Other estimates for the reduction in hospitalizations and death with omicron show even more significant reductions in severe disease. A CDC-funded preprint study from Kaiser Permanente studied over 50,000 patients who tested positive for omicron and more than 16,000 sick with delta between Nov. 30, 2021, and Jan. 1, 2022. Among cases first detected in outpatient settings, the analysis found:
- Patients with omicron variant infections were roughly half as likely to have symptomatic hospital admissions.
- The rate of ICU admissions after a positive outpatient test for omicron was 25% the rate for delta infections.
- There was one death from omicron compared to 14 with delta during the study period, resulting in a 91% reduction in the risk of death.
- Zero cases of omicron variant infection received mechanical ventilation, compared to 11 patients with delta variant infections, throughout follow-up.
- The median duration of hospital stay was 3.4 (2.8-4.1) days shorter for hospitalized cases with omicron variant infections than hospitalized patients with delta variant infections. This is nearly a 70% reduction in the average length of stay.
The study also found no significant difference in risk of contracting symptomatic omicron between individuals who had recovered from prior COVID infection and those who had received vaccines, including boosters. It also noted a reduction in severity for the unvaccinated without a documented previous infection:
Reductions in disease severity associated with Omicron variant infections were evident among both vaccinated and unvaccinated patients, and among those with or without documented prior SARS-CoV-2 infection.

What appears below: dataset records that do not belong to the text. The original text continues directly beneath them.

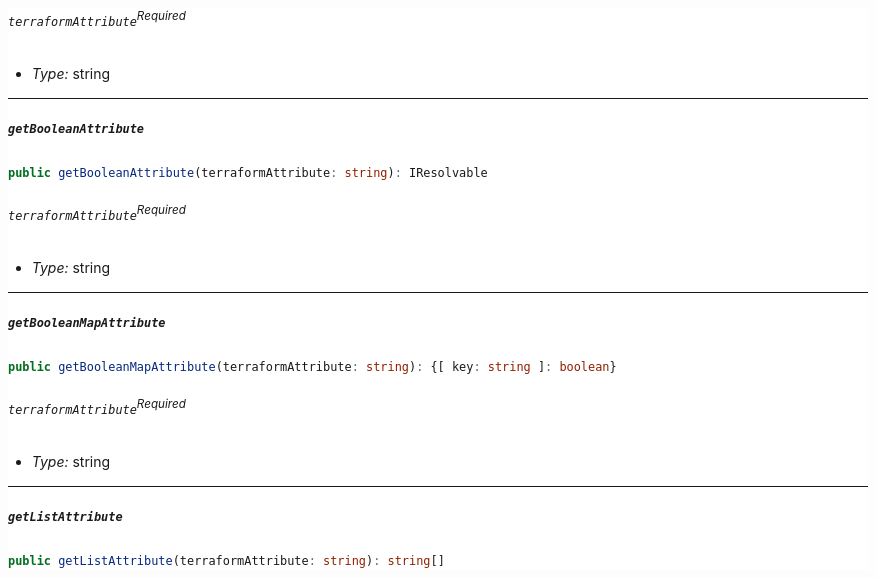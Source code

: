 ###### `terraformAttribute`<sup>Required</sup> <a name="terraformAttribute" id="@cdktf/provider-azurerm.streamAnalyticsStreamInputEventhubV2.StreamAnalyticsStreamInputEventhubV2SerializationOutputReference.getAnyMapAttribute.parameter.terraformAttribute"></a>

- *Type:* string

---

##### `getBooleanAttribute` <a name="getBooleanAttribute" id="@cdktf/provider-azurerm.streamAnalyticsStreamInputEventhubV2.StreamAnalyticsStreamInputEventhubV2SerializationOutputReference.getBooleanAttribute"></a>

```typescript
public getBooleanAttribute(terraformAttribute: string): IResolvable
```

###### `terraformAttribute`<sup>Required</sup> <a name="terraformAttribute" id="@cdktf/provider-azurerm.streamAnalyticsStreamInputEventhubV2.StreamAnalyticsStreamInputEventhubV2SerializationOutputReference.getBooleanAttribute.parameter.terraformAttribute"></a>

- *Type:* string

---

##### `getBooleanMapAttribute` <a name="getBooleanMapAttribute" id="@cdktf/provider-azurerm.streamAnalyticsStreamInputEventhubV2.StreamAnalyticsStreamInputEventhubV2SerializationOutputReference.getBooleanMapAttribute"></a>

```typescript
public getBooleanMapAttribute(terraformAttribute: string): {[ key: string ]: boolean}
```

###### `terraformAttribute`<sup>Required</sup> <a name="terraformAttribute" id="@cdktf/provider-azurerm.streamAnalyticsStreamInputEventhubV2.StreamAnalyticsStreamInputEventhubV2SerializationOutputReference.getBooleanMapAttribute.parameter.terraformAttribute"></a>

- *Type:* string

---

##### `getListAttribute` <a name="getListAttribute" id="@cdktf/provider-azurerm.streamAnalyticsStreamInputEventhubV2.StreamAnalyticsStreamInputEventhubV2SerializationOutputReference.getListAttribute"></a>

```typescript
public getListAttribute(terraformAttribute: string): string[]
```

Prior vaccination against COVID-19 was associated with a dose-dependent lower risk of detection of the Delta variant as compared to the Omicron variant; likewise, Delta variant infections were less commonly detected among cases with documented prior SARS-CoV-2 infection.
When the 90% reduction in deaths in this study is applied to the IFR calculated in July, all age groups fall below the generally cited IFR for the seasonal flu.
The new information should put an immediate hold on vaccine passports and vaccine mandates for children and healthcare workers until we know more. No one would consider mandates for seasonal colds and flu with a vaccine that does not prevent transmission or symptomatic illness. And the data from Kaiser appears to attribute the reduction in IFR to the decreased virulence of omicron at least as much to prior immunity from vaccines or natural infection. The study found a similar reduction in severity of omicron for both the vaccine and COVID naive.
Omicron is looking like the game-changer many experts predicted it would be based on initial data from South Africa. It is time our public health and political leaders start acting like it is. Ending the mandates and emergency powers would be a great start.